A vertex $x$ in a graph $G$ strongly resolves a pair of vertices $v$ and $w$ if there exists a shortest path from $x$ to $w$ that contains $v$, or a shortest path from $x$ to $v$ that contains $w$ in $G$. A set of vertices $S\subseteq V(G)$ is a strong resolving set of $G$ if every pair of distinct vertices in $G$ is strongly resolved by some vertex in $S$. The strong metric dimension $sdim(G)$ of a graph $G$ is the minimum cardinality of a strong resolving set of $G$.

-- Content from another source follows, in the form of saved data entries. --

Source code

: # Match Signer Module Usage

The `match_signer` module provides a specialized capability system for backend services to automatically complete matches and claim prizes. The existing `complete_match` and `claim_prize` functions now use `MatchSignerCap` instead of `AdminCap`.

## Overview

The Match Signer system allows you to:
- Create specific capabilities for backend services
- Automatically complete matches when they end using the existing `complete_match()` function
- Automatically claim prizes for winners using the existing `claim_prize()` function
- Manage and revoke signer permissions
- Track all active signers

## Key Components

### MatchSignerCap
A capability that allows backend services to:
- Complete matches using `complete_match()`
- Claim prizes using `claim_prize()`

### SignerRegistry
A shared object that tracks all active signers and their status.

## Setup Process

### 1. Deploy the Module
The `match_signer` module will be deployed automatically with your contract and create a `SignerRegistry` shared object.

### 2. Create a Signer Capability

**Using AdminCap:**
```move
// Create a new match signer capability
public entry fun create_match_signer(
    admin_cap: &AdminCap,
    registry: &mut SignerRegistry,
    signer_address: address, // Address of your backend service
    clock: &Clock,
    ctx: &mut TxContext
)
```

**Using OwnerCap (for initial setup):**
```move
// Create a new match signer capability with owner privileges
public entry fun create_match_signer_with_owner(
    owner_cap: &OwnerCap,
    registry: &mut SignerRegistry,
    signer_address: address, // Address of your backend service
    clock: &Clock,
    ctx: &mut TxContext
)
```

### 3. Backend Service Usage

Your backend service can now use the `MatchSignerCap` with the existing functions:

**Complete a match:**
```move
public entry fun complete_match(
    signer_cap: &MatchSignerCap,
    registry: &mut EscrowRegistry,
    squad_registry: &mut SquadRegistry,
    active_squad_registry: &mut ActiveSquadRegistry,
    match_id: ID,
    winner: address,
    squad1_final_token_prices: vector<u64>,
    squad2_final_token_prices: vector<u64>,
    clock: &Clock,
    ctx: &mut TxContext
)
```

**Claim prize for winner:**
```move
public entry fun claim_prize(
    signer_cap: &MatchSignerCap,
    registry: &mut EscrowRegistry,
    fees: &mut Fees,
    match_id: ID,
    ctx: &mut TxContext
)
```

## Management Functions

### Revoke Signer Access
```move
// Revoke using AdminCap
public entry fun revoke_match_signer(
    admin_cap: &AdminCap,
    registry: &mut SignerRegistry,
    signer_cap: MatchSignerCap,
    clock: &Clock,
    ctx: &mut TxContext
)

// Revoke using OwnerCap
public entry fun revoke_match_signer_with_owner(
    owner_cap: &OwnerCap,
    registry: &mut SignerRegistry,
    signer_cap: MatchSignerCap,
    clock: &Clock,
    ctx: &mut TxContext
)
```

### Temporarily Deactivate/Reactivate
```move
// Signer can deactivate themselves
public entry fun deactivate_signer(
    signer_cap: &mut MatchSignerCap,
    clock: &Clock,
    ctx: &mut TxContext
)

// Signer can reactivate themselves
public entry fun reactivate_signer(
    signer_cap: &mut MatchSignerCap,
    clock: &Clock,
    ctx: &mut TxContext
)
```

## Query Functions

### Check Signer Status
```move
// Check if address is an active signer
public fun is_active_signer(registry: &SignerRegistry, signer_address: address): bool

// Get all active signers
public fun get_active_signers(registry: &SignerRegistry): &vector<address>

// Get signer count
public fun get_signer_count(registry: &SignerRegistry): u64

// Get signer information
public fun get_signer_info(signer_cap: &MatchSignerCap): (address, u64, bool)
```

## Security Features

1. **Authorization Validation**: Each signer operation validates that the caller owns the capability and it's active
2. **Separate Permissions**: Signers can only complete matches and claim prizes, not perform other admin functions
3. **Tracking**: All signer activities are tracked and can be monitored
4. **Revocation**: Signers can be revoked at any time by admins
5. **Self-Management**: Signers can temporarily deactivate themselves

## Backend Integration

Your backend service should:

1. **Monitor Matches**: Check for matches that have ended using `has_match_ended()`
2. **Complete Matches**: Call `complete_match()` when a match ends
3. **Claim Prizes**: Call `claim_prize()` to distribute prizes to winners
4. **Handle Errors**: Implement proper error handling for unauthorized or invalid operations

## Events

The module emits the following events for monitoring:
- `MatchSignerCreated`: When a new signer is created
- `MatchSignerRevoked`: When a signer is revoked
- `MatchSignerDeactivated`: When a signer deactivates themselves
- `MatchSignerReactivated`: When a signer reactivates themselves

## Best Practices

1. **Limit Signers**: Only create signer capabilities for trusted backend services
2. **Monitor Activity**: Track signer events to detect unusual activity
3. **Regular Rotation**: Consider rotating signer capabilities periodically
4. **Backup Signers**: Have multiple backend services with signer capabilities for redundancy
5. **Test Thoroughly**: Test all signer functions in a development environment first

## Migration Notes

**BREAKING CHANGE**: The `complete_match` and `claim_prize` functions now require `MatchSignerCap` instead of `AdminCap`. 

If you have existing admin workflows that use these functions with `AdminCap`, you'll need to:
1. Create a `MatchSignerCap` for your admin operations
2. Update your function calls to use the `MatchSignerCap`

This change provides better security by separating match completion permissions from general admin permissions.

Given two disjoint copies of a graph $G$, denoted $G_1$ and $G_2$, and a permutation $\sigma :V(G_1)\to V(G_2)$, the permutation graph $G_{\sigma }=(V,E)$ is defined with vertex set $V=V(G_1)\cup V(G_2)$ and edge set $E=E(G_1)\cup E(G_2)\cup \{uv\mid v=\sigma (u)\}$.

We show that for a connected graph $G$ of order $n\ge 3$, the strong metric dimension of $G_{\sigma }$ satisfies $2\le sdim(G_{\sigma })\le 2n–2$. We also provide an example demonstrating that there is no function $f$ such that $f(sdim(G))>sdim(G_{\sigma })$ for all pairs $(G,\sigma )$. Additionally, we prove that $sdim(G_{{\sigma }_o})\le 2sdim(G)$ when ${\sigma }_o$ is the identity permutation.

Further, we characterize permutation graphs $G_{\sigma }$ that satisfy $sdim(G_{\sigma })=2n–2$ or $2n–3$ when $G$ is a complete $k$-partite graph, a cycle, or a path on $n$ vertices.